Cette politique de coopération avec les firmes internationales doit en outre être doublée, selon Liu Chengyong, d’une stratégie qui garantisse l’autarcie de chaque label par rapport aux fournisseurs locaux. Dans une grande mesure, cela équivaut à affirmer que les maisons d’édition de l’État doivent, elles aussi, se transformer en écosystèmes, tout comme l’ont fait les consortiums numériques examinés dans la section antérieure :
Il est très important pour nous de ne pas finir liés aux entreprises de technologie, de télécommunication ou de hardware. Nous ne voulons pas nous résigner à un rôle de simples fournisseurs de contenus. Nous devons donc être capables d’intégrer différentes ressources, ce qui implique d’acquérir la technologie nécessaire et de l’articuler avec le hardware, et aussi d’imprimer à tout cela notre marque. Nous sommes absolument déterminés à avancer et à créer notre propre identité [3].
China Publishing Group a donc présenté en avril 2010 son propre dispositif de lecture, le Dajia, qui contient 108 livres préinstallés. Figure également au nombre de ses projets le lancement d’une version chinoise de l’Espresso Book Machine [4]. Liu Chengyong calcule que le consortium aura besoin de quelque 40 millions de dollars – entre subsides gouvernementaux et fonds propres – pour réaliser ses ambitieux plans de restructuration technologique [5].
Shanghai Century Publishing Group a fait connaître, également en 2010, son e-reader – baptisé Cihai – ainsi qu’une plate-forme de publications électroniques appelée Ewen. L’entreprise a entamé un dialogue avec un autre consortium, Hebei Publishing Group, dans l’objectif de distribuer conjointement des contenus [6]. Nous pourrions ajouter à cette liste d’incontournables exemples d’autres entreprises d’État qui – comme Chongqing Publishing Group ou Guangdong Publishing Group – investissent des millions pour s’adapter au temps de l’électronique, travaillant avec des plate-formes interactives, des dispositifs de lecture, des applications pour téléphones portables, etc.

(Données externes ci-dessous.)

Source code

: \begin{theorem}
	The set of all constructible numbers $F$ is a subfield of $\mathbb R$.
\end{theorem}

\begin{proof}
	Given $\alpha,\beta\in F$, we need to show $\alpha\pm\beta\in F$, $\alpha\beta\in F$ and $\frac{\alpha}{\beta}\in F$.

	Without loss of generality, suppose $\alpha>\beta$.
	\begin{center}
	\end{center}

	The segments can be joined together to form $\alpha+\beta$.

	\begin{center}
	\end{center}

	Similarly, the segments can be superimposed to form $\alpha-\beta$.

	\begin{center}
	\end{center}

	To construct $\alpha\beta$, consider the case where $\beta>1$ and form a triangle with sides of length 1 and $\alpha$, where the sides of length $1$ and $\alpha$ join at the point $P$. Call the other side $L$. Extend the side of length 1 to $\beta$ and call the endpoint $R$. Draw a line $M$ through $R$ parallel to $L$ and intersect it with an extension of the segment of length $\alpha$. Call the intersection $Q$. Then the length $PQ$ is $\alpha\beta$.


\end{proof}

En plus d’œuvrer à accélérer la migration vers le numérique des maisons d’édition publiques, le gouvernement chinois a commencé à agir sur les librairies et les bibliothèques. Xinhua en est un brillant exemple : cette chaîne de 20 000 magasins contrôle 70 % du marché de la vente au public de livres papier. En mai 2010, Xinhua Shanghai a présenté son portail d’e-books – Xinhuaestore – ainsi qu’un e-reader du nom de YeahMore [7], en collaboration avec la firme technologique Edo et le consortium de médias Jiefang Daily.[8] La reconversion technologique comme politique d’État apparaît également de manière évidente dans le cas des bibliothèques avec, par exemple, la construction de la bibliothèque numérique nationale de Chine, un projet mis explicitement en exergue dans le 11e plan quinquennal [9].
La détermination des pouvoirs publics à accélérer la migration vers le numérique du secteur du livre se manifeste enfin dans la mise en place de parcs – ou « bases » – industriels exclusivement dédiés à l’édition numérique. Le premier d’entre eux, le parc de Shanghai-Zhangjiang, a été inauguré en 2008 ; ensuite ont été ouverts les parcs de Chonging, Hangzhou, Pékin et Hunan. Ces parcs sont conçus pour héberger des entreprises et des centres de R&D dont les activités tournent autour de la production et de la distribution de contenus digitaux, des e-books aux revues électroniques en passant par les fils d’information et – curieusement – les jeux vidéo. Grâce aux investissements effectués par les acteurs publics et privés, Shanghai est depuis 2009 la première ville de Chine en ce qui concerne l’édition numérique, avec des recettes avoisinant les 3 milliards de dollars, pour un total national de 12 milliards de dollars, selon les chiffres fournis par la GAPP en août 2010 [10]. Cet organe a informé dans un communiqué que c’est en 2009 que, pour la première fois, les recettes générées par les publications numériques ont dépassé celles générées par l’édition traditionnelle [11]. Cette information, cependant, peut susciter des confusions. En effet – et il convient d’insister sur ce point – la GAPP donne au secteur « édition numérique » une acception tellement élastique que le chiffre paraît un peu exagéré. En réalité, les e-books ne représentent que 1,83 % du volume total de l’édition électronique [12]. Quoi qu’il en soit, il est indéniable que l’édition électronique en Chine avance rapidement, et que ses progrès sont dus pour une grande part aux investissements réalisés par le secteur public. Liu Binjie – le directeur de la GAPP – se montre très satisfait des résultats obtenus sur la période 2006-2010 :
Deux mots ont caractérisé la presse et l’industrie de l’édition au cours de ces cinq dernières années : réforme et innovation. La réforme a conféré à l’industrie la liberté de promouvoir sa propre croissance ; l’innovation a quant à elle généré des biens culturels et des moyens de transmision très variés [13].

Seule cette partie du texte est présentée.